For Halloween and All Saints weekend, here's a list of "I never thought of that" death-related stuff that may, um, leave you howling (Caution--if you are squeamish or don't like talking about death, now is the time to click out to a happier, fuzzier blog):
- WalMart has apparently begun selling caskets and funeral urns via its web site. That's nothing new really--Costco's been offering theirs for about five years. It's not like their stacked up next to the toilet paper, but you can still get a decent casket for a lot less than the funeral home will charge (and, by law, a funeral home has to accept the casket you bring in and can't charge you extra for doing so). I just finished a fascinating (and kind of gross) book by Mark Harris titled Grave Matters which looks at all the possible ways one's body can be laid to rest. Bottom line is, no matter how embalmed, sealed, vaulted, or encased your body is after the funeral, it's going to wind up a decomposed slick of--well, read the book. So, it doesn't really matter what kind of casket you get--it's just delaying the inevitable.
- Then there's the whole process of getting the body ready for viewing and casketing. Harris describes it in detail in the book. Let's just say that the chapter he writes about that is something one shouldn't read right before bedtime, like I did. The toxic chemical stew that results is also a real environmental problem on a whole lot of levels.
- Harris also writes about cremation and about "green" burial in the book, which was intriguing. When we visited the Trappist monastery in Kentucky last summer, we saw a film about how the monks bury their dead in a simple grave with the deceased simply wrapped in a shroud. A natural process then takes place. Green burial sites are popping up (okay, probably not the best description) all over the country as people seek a more natural way of burial with no chemical embalming and no expensive metal caskets.

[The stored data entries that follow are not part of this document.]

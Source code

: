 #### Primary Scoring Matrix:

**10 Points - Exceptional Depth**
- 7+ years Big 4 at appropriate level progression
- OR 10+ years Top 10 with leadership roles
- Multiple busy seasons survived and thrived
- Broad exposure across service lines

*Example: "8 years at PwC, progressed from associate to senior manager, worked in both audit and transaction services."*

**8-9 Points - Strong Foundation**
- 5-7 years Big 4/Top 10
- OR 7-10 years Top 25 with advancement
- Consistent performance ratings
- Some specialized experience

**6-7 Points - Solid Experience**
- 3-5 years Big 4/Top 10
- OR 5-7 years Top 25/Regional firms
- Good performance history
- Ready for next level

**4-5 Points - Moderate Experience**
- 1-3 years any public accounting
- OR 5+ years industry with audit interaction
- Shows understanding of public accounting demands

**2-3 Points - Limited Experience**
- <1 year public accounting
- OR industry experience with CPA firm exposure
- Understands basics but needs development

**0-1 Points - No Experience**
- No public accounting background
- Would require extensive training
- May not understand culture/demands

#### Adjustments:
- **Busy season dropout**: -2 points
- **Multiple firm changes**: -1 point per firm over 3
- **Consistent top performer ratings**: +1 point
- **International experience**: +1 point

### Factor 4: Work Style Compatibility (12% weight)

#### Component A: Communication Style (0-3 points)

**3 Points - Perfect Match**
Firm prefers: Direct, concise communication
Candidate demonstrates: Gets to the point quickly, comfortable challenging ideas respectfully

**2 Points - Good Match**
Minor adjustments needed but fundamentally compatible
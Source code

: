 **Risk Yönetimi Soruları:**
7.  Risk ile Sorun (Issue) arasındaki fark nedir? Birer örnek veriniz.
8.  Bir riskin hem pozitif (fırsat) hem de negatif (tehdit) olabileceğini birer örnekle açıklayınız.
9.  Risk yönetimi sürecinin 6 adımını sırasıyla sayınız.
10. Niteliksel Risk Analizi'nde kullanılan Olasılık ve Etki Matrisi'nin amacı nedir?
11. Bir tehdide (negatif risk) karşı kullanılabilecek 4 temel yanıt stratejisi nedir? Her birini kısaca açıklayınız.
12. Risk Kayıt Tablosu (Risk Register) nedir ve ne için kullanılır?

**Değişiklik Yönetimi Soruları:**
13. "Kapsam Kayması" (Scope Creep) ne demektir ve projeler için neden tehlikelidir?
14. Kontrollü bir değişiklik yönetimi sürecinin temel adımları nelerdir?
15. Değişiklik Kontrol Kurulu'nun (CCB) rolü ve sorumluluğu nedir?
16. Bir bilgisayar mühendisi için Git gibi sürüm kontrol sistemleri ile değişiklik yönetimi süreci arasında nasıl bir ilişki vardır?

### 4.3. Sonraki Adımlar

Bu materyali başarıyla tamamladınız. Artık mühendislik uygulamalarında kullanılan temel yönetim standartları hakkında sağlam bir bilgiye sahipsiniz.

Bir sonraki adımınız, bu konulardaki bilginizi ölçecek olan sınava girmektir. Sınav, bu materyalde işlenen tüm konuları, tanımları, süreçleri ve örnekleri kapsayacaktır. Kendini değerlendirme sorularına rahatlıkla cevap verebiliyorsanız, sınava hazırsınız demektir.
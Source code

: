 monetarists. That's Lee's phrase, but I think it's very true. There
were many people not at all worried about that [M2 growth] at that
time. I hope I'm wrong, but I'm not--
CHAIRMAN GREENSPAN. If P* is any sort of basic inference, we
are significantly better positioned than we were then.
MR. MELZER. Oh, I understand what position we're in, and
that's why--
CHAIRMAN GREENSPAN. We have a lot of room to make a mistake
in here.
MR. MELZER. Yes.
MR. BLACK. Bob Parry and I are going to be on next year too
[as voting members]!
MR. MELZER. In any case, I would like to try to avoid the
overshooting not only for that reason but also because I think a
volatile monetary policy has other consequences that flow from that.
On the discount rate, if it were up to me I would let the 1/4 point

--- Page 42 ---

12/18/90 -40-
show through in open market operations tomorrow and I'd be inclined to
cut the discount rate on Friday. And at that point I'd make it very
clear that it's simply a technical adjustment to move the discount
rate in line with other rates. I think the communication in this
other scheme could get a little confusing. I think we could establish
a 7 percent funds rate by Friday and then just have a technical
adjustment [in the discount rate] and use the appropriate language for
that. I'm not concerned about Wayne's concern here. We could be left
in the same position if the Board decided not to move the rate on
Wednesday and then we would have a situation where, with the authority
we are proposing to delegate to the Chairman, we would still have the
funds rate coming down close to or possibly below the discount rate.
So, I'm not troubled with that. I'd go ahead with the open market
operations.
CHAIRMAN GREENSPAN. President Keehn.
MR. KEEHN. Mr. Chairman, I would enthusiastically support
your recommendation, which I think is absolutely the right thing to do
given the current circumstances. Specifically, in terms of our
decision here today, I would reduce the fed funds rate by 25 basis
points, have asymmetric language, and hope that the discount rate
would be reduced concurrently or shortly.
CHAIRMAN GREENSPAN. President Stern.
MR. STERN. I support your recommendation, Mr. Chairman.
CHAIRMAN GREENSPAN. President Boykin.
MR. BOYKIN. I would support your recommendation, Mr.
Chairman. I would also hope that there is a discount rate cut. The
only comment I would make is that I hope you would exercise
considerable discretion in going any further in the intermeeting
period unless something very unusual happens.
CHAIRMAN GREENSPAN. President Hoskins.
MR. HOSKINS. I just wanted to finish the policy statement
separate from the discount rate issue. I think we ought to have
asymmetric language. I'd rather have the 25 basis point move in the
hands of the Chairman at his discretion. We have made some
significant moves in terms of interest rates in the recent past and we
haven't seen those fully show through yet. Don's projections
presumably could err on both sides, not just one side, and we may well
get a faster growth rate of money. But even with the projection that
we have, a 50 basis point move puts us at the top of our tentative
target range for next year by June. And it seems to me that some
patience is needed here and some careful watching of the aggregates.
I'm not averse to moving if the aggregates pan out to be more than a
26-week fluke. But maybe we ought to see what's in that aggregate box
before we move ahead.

- Thomas Long's book Accompany Them with Singing: The Christian Funeral is one I've been recommending to colleagues recently. Long describes the interesting history of the early Christian movement and burial. Seems that in first century Rome common people were simply tossed into a ditch when they died (the Platonist idea that the body didn't matter dominated the landscape then as it, unfortunately, does now). The early Christians, however, would take the bodies of the poor, wash them, and prepare them for a proper Christian burial. Why? Because of their belief in resurrection of the body. The funeral and burial was thus an act of farewell and preparation for the resurrection to come. The body still mattered.
- Jesus' own burial comes into discussion here, too. First century Jews practiced a two-stage burial process. In the first stage, the body was washed, wrapped in cloths and laid out in a tomb or burial cave hewn out of rock. Spices were applied to the body to both hasten the decomposition process and cut down on the odor. A year after this first "burial," the family returned and placed the bones in an ossuary or "bone box" which was then put in a niche elsewhere in the tomb or buried. There are so many of these ossuaries in Israel that people now use them for flower boxes (sans bones, which have been long buried elsewhere).
- But what happens when we die? I'm now reading Joel Green's interesting book, Body, Soul, and Human Life: The Nature of Humanity in the Bible. Green takes a monist view of the body--that the body, mind, and "soul" are not separate entities and that science is proving this out. His discussion of what it means for humans to be created "in the image of God" is very intriguing. Point is, however, that it all goes to the importance of the idea of bodily resurrection over and against the immortality of the soul. I'll review it further when I'm finished. For a more popular (and humorous) discussion of science and the idea of the soul, check out Mary Roach's Spook: Science Tackles the Afterlife.Her description of MacDougall's famous experiment where he tried to prove that a separate soul existed and that it weighed 21 grams is fascinating. I also enjoyed her other book Stiff: The Curious Lives of Human Cadavers.
- Some of you may think I've gone off my rocker, but this stuff is actually fascinating. Hope you pick up some reading for "the day of the dead!"